Chuwi Innovation Technology Co., Ltd.
- Native name: 驰为创新科技（深圳）有限公司
- Type: Private Limited company
- Industry: Electronics
- Headquarters: Shenzhen, Longhua District, China
- Area served: Worldwide
- Products: Laptops; Tablet computers; Mini PCs; Mobile phones; Power banks; Microphones; Smart audiovisual equipment; Digital players; Sweepers;
- Website: www.chuwi.com

= Chuwi (company) =

Chinese electronics manufacturer

Chuwi (officially Chuwi Innovation Technology Co., Ltd.) is a Chinese consumer electronics company founded in Shenzhen, China, in September 2004. The company's main product categories include laptops, tablet computers, and mini PCs. According to the company, it employs more than 150 people, partners with three manufacturing facilities, and has served more than 100 million users worldwide.

Chuwi Innovation Technology Co., Ltd. (馳為創新科技（深圳）有限公司) is an electronics manufacturer headquartered in Shenzhen, China.

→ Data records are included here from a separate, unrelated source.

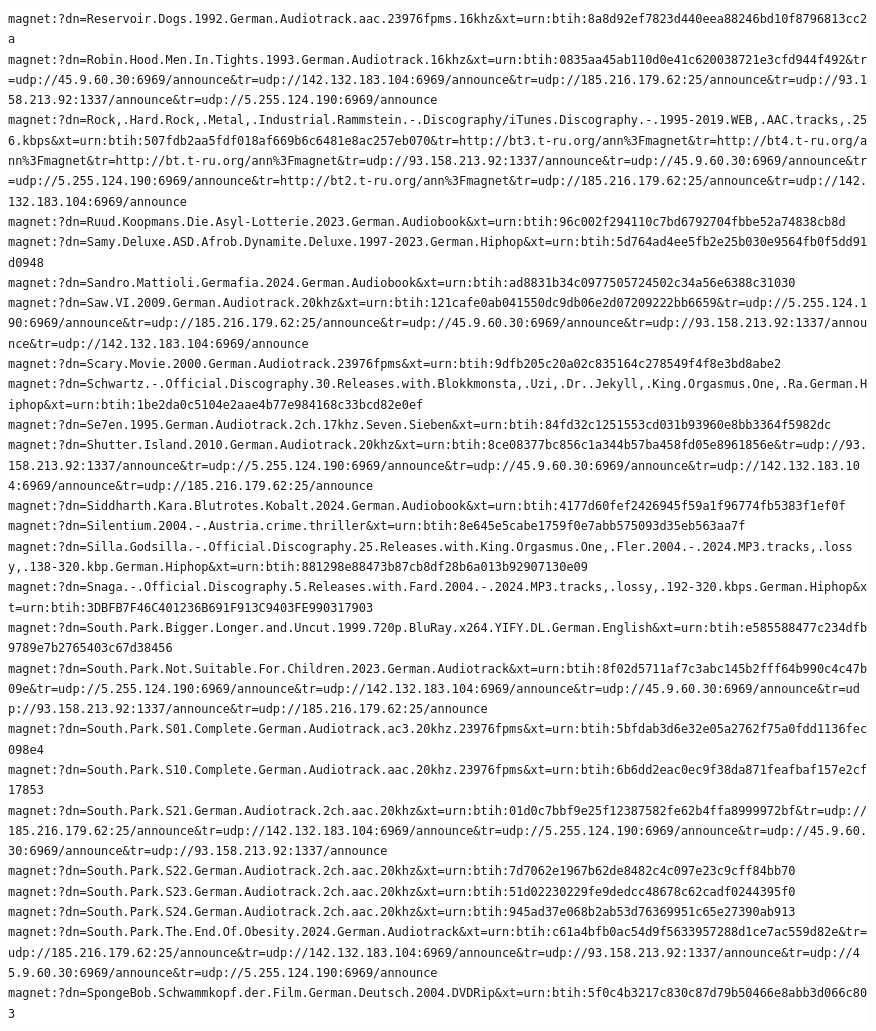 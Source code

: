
 ```
magnet:?dn=Reservoir.Dogs.1992.German.Audiotrack.aac.23976fpms.16khz&xt=urn:btih:8a8d92ef7823d440eea88246bd10f8796813cc2a
magnet:?dn=Robin.Hood.Men.In.Tights.1993.German.Audiotrack.16khz&xt=urn:btih:0835aa45ab110d0e41c620038721e3cfd944f492&tr=udp://45.9.60.30:6969/announce&tr=udp://142.132.183.104:6969/announce&tr=udp://185.216.179.62:25/announce&tr=udp://93.158.213.92:1337/announce&tr=udp://5.255.124.190:6969/announce
magnet:?dn=Rock,.Hard.Rock,.Metal,.Industrial.Rammstein.-.Discography/iTunes.Discography.-.1995-2019.WEB,.AAC.tracks,.256.kbps&xt=urn:btih:507fdb2aa5fdf018af669b6c6481e8ac257eb070&tr=http://bt3.t-ru.org/ann%3Fmagnet&tr=http://bt4.t-ru.org/ann%3Fmagnet&tr=http://bt.t-ru.org/ann%3Fmagnet&tr=udp://93.158.213.92:1337/announce&tr=udp://45.9.60.30:6969/announce&tr=udp://5.255.124.190:6969/announce&tr=http://bt2.t-ru.org/ann%3Fmagnet&tr=udp://185.216.179.62:25/announce&tr=udp://142.132.183.104:6969/announce
magnet:?dn=Ruud.Koopmans.Die.Asyl-Lotterie.2023.German.Audiobook&xt=urn:btih:96c002f294110c7bd6792704fbbe52a74838cb8d
magnet:?dn=Samy.Deluxe.ASD.Afrob.Dynamite.Deluxe.1997-2023.German.Hiphop&xt=urn:btih:5d764ad4ee5fb2e25b030e9564fb0f5dd91d0948
magnet:?dn=Sandro.Mattioli.Germafia.2024.German.Audiobook&xt=urn:btih:ad8831b34c0977505724502c34a56e6388c31030
magnet:?dn=Saw.VI.2009.German.Audiotrack.20khz&xt=urn:btih:121cafe0ab041550dc9db06e2d07209222bb6659&tr=udp://5.255.124.190:6969/announce&tr=udp://185.216.179.62:25/announce&tr=udp://45.9.60.30:6969/announce&tr=udp://93.158.213.92:1337/announce&tr=udp://142.132.183.104:6969/announce
magnet:?dn=Scary.Movie.2000.German.Audiotrack.23976fpms&xt=urn:btih:9dfb205c20a02c835164c278549f4f8e3bd8abe2
magnet:?dn=Schwartz.-.Official.Discography.30.Releases.with.Blokkmonsta,.Uzi,.Dr..Jekyll,.King.Orgasmus.One,.Ra.German.Hiphop&xt=urn:btih:1be2da0c5104e2aae4b77e984168c33bcd82e0ef
magnet:?dn=Se7en.1995.German.Audiotrack.2ch.17khz.Seven.Sieben&xt=urn:btih:84fd32c1251553cd031b93960e8bb3364f5982dc
magnet:?dn=Shutter.Island.2010.German.Audiotrack.20khz&xt=urn:btih:8ce08377bc856c1a344b57ba458fd05e8961856e&tr=udp://93.158.213.92:1337/announce&tr=udp://5.255.124.190:6969/announce&tr=udp://45.9.60.30:6969/announce&tr=udp://142.132.183.104:6969/announce&tr=udp://185.216.179.62:25/announce
magnet:?dn=Siddharth.Kara.Blutrotes.Kobalt.2024.German.Audiobook&xt=urn:btih:4177d60fef2426945f59a1f96774fb5383f1ef0f
magnet:?dn=Silentium.2004.-.Austria.crime.thriller&xt=urn:btih:8e645e5cabe1759f0e7abb575093d35eb563aa7f
magnet:?dn=Silla.Godsilla.-.Official.Discography.25.Releases.with.King.Orgasmus.One,.Fler.2004.-.2024.MP3.tracks,.lossy,.138-320.kbp.German.Hiphop&xt=urn:btih:881298e88473b87cb8df28b6a013b92907130e09
magnet:?dn=Snaga.-.Official.Discography.5.Releases.with.Fard.2004.-.2024.MP3.tracks,.lossy,.192-320.kbps.German.Hiphop&xt=urn:btih:3DBFB7F46C401236B691F913C9403FE990317903
magnet:?dn=South.Park.Bigger.Longer.and.Uncut.1999.720p.BluRay.x264.YIFY.DL.German.English&xt=urn:btih:e585588477c234dfb9789e7b2765403c67d38456
magnet:?dn=South.Park.Not.Suitable.For.Children.2023.German.Audiotrack&xt=urn:btih:8f02d5711af7c3abc145b2fff64b990c4c47b09e&tr=udp://5.255.124.190:6969/announce&tr=udp://142.132.183.104:6969/announce&tr=udp://45.9.60.30:6969/announce&tr=udp://93.158.213.92:1337/announce&tr=udp://185.216.179.62:25/announce
magnet:?dn=South.Park.S01.Complete.German.Audiotrack.ac3.20khz.23976fpms&xt=urn:btih:5bfdab3d6e32e05a2762f75a0fdd1136fec098e4
magnet:?dn=South.Park.S10.Complete.German.Audiotrack.aac.20khz.23976fpms&xt=urn:btih:6b6dd2eac0ec9f38da871feafbaf157e2cf17853
magnet:?dn=South.Park.S21.German.Audiotrack.2ch.aac.20khz&xt=urn:btih:01d0c7bbf9e25f12387582fe62b4ffa8999972bf&tr=udp://185.216.179.62:25/announce&tr=udp://142.132.183.104:6969/announce&tr=udp://5.255.124.190:6969/announce&tr=udp://45.9.60.30:6969/announce&tr=udp://93.158.213.92:1337/announce
magnet:?dn=South.Park.S22.German.Audiotrack.2ch.aac.20khz&xt=urn:btih:7d7062e1967b62de8482c4c097e23c9cff84bb70
magnet:?dn=South.Park.S23.German.Audiotrack.2ch.aac.20khz&xt=urn:btih:51d02230229fe9dedcc48678c62cadf0244395f0
magnet:?dn=South.Park.S24.German.Audiotrack.2ch.aac.20khz&xt=urn:btih:945ad37e068b2ab53d76369951c65e27390ab913
magnet:?dn=South.Park.The.End.Of.Obesity.2024.German.Audiotrack&xt=urn:btih:c61a4bfb0ac54d9f5633957288d1ce7ac559d82e&tr=udp://185.216.179.62:25/announce&tr=udp://142.132.183.104:6969/announce&tr=udp://93.158.213.92:1337/announce&tr=udp://45.9.60.30:6969/announce&tr=udp://5.255.124.190:6969/announce
magnet:?dn=SpongeBob.Schwammkopf.der.Film.German.Deutsch.2004.DVDRip&xt=urn:btih:5f0c4b3217c830c87d79b50466e8abb3d066c803
```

Chuwi began selling laptops in 2014. The company was criticized for producing laptops equipped with a processor that does not align with the published specification.

== Business model and operations ==

According to the company, Chuwi operates through three primary business models:

- B2B (Business-to-business): Manufacturing and marketing products for distributors, resellers, and enterprise customers.
- B2C (Business-to-consumer): Selling products directly to end users through e-commerce platforms.
- OEM (Original equipment manufacturer): Manufacturing hardware, peripherals, and components for third-party brands and organizations.

== Financial data and revenue distribution ==

According to the company, Chuwi's annual revenue exceeded US$100 million in 2019 and reached US$497 million within the following two years.

According to the company, tablets accounted for 71% of its revenue, followed by laptops at 21% and mini PCs at 8%.

== Product lineup ==

=== AuBox 8745HS ===

The AuBox 8745HS is a mini PC introduced by Chuwi in 2025. It is powered by the AMD Ryzen 7 8745HS processor with 8 cores and 16 threads, paired with integrated Radeon 780M graphics based on the RDNA 3 architecture.

The system supports up to 64 GB DDR5-5600 memory, dual M.2 PCIe 4.0 SSD slots, USB4, OCuLink for external GPU connectivity, dual 2.5 Gigabit Ethernet ports, Wi-Fi 6, Bluetooth 5.3, and simultaneous output to up to four 4K displays. It is shipped with Windows 11 Pro.

In a review published by Tao of Mac, the AuBox 8745HS was praised for its aluminum chassis, upgrade-friendly internal design, dual NVMe storage slots, dual 2.5 Gigabit Ethernet ports, and overall performance, while the reviewer noted that the single-channel memory configuration of the reviewed unit limited integrated graphics performance.

=== UniBook ===

The UniBook is a laptop introduced by Chuwi in 2026. It is powered by Intel's Core 3 304 processor based on the Wildcat Lake architecture and features a 14-inch 1920 × 1200 IPS display with 100% sRGB color coverage, 8 GB LPDDR5 memory, a 256 GB PCIe SSD, and Windows 11 Pro.

The laptop includes two full-featured USB-C ports, three USB-A ports, HDMI, Gigabit Ethernet, a TF card slot, Wi-Fi 6, Bluetooth 5.2, and supports PCIe 4.0 SSD upgrades through its M.2 expansion slot.

Technology publications including TechPowerUp, Wccftech, and Gizmochina described the UniBook as one of the first laptops based on Intel's Wildcat Lake platform. The publications highlighted its US$449 launch price, battery life, connectivity, and positioning as a Windows alternative to Apple's MacBook Neo.

=== AuBox X 256V ===

The AuBox X 256V is a mini PC introduced by Chuwi in 2026. It is powered by Intel's Core Ultra 7 256V processor based on the Lunar Lake architecture and features Intel Arc 140V integrated graphics, 16 GB LPDDR5X memory, a 1 TB PCIe 4.0 SSD, dual M.2 slots with PCIe 5.0 expansion support, USB4 connectivity, dual HDMI outputs, 2.5 Gigabit Ethernet, Wi-Fi 6E, Bluetooth 5.4, and Windows 11 Pro.

TechRadar described the AuBox X 256V as a compact mini PC with a premium metal chassis, strong productivity performance, USB4 connectivity, dual M.2 storage slots, and a combined AI performance of 115 TOPS. The review also identified the non-upgradable 16 GB memory, noticeable fan noise under sustained workloads, and pricing as the product's primary limitations.

Wccftech identified the AuBox X as one of the first mini PCs built around Intel's Lunar Lake platform and highlighted its AI capabilities, modern connectivity, and positioning for productivity, multimedia, and light gaming workloads.